Typical endoscopic findings in eosinophilic esophagitis. (a) Fixed esophageal rings, previously termed corrugation or trachealization. (b) Transient esophageal rings, previously termed felinization. (c) Linear furrows, as well as mucosal pallor, congestion, and loss of vascularity. (d) White plaques and exudates, as well as mucosal pallor, congestion, and loss of vascularity. (e) Crêpe-paper mucosa with a mucosal rent after passage of the endoscope through a narrow caliber esophagus.
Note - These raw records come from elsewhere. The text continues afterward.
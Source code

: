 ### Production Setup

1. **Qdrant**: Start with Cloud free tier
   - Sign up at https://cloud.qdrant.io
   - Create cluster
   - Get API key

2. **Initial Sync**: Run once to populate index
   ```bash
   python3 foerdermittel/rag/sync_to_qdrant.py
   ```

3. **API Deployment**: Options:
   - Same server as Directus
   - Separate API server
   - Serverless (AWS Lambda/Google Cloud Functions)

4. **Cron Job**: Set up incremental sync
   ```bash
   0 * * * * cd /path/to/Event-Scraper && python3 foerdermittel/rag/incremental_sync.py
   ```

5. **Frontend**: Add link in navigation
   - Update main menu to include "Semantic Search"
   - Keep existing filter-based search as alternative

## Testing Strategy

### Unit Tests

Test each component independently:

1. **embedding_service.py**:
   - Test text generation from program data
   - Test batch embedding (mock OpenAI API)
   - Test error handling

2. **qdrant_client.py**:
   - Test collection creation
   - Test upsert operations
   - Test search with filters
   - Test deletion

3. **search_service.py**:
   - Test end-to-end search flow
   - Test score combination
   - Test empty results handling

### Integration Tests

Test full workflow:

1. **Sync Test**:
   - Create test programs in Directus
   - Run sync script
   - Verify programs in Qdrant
This occurred without endoscopic dilation.

Esophageal biopsies are currently required to diagnose EoE. Because 10–20% of EoE patients can have an endoscopically normal appearing esophagus, it is recommended that esophageal biopsies should be obtained in all patients suspected of having EoE, including all patients who undergo upper endoscopic evaluation for unexplained dysphagia, regardless of the endoscopic appearance or findings.

The approach to obtaining esophageal biopsies is informed by studies showing that esophageal eosinophilic infiltrate in EoE is patchy and can vary between the proximal and distal esophagus. Because a single esophageal biopsy samples only a tiny fraction of the mucosal surface, increasing the number of biopsies and including tissue from different esophageal locations improves the sensitivity of diagnosis. Two studies, one in adults and one in children, suggest that sensitivity is maximized when at least five biopsies are obtained. Therefore, the current recommendation is to take at least two to four biopsies from the distal and two to four biopsies from the proximal esophagus.